» What the task requires:
Could you find every line in the entries below that holds the word "varphi" and copy it?

Source texts of formatted documents:
++++++++++

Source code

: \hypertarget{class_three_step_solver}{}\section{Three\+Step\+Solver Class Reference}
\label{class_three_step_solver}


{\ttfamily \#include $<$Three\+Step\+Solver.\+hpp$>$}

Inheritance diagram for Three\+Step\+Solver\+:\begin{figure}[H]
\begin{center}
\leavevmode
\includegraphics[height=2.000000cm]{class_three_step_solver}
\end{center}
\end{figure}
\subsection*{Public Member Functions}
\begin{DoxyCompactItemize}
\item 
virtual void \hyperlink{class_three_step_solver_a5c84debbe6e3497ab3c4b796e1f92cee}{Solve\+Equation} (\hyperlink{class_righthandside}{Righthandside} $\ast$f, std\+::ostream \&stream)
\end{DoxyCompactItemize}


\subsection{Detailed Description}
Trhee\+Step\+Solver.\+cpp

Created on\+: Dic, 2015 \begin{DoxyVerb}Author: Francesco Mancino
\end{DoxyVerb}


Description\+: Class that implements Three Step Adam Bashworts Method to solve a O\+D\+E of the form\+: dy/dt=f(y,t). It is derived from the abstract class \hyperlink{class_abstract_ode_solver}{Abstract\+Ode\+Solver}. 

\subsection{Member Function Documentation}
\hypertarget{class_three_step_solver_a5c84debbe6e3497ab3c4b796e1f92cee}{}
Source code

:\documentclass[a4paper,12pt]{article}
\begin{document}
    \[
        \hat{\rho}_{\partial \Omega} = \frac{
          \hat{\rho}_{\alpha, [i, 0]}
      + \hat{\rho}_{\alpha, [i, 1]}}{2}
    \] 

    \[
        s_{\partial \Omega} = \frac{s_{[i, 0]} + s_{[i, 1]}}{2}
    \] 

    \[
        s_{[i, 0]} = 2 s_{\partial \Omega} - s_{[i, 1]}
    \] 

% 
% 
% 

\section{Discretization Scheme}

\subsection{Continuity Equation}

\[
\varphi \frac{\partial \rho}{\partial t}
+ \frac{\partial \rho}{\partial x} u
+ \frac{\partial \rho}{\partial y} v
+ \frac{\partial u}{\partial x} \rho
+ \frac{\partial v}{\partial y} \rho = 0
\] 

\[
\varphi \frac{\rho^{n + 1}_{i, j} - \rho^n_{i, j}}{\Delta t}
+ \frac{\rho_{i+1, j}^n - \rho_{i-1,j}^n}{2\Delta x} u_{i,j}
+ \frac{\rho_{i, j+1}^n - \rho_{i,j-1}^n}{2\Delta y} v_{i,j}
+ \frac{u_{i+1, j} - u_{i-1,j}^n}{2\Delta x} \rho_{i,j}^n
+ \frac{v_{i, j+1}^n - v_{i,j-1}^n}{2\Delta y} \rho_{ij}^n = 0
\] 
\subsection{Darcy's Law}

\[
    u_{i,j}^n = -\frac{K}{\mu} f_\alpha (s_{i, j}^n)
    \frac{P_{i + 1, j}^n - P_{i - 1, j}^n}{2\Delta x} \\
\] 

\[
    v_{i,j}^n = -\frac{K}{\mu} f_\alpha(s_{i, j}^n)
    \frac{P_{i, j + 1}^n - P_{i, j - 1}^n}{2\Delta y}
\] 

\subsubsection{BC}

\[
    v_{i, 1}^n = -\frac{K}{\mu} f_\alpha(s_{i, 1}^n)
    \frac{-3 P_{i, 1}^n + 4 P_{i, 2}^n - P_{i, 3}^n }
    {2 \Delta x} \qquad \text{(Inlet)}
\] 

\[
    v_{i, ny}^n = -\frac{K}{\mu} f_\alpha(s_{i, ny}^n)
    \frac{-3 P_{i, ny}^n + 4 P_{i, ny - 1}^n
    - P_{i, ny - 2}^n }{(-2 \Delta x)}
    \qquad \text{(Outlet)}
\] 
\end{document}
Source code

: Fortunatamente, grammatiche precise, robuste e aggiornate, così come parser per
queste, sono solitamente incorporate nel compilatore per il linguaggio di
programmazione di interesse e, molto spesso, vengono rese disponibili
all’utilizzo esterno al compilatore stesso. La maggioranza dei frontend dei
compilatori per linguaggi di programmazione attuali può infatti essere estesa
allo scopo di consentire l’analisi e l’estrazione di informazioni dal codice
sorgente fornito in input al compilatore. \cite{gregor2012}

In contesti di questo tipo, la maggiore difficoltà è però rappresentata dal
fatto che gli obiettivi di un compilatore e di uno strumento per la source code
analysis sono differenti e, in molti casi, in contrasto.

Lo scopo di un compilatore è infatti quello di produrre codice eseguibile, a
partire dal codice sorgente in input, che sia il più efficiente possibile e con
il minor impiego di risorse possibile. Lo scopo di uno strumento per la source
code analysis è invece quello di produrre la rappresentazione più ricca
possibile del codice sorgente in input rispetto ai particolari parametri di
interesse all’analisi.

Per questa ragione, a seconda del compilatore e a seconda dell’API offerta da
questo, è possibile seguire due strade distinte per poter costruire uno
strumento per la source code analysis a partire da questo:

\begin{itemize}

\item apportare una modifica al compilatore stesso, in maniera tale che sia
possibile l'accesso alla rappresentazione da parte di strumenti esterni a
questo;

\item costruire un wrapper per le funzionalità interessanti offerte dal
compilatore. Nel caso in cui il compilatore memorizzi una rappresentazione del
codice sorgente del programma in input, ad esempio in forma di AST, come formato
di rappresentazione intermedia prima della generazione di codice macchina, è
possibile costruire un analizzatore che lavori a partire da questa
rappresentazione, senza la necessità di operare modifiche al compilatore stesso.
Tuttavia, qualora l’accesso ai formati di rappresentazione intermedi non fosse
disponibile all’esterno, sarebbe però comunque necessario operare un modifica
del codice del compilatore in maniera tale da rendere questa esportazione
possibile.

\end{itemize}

++++++++++

» Completed exercise:
\varphi \frac{\partial \rho}{\partial t}
\varphi \frac{\rho^{n + 1}_{i, j} - \rho^n_{i, j}}{\Delta t}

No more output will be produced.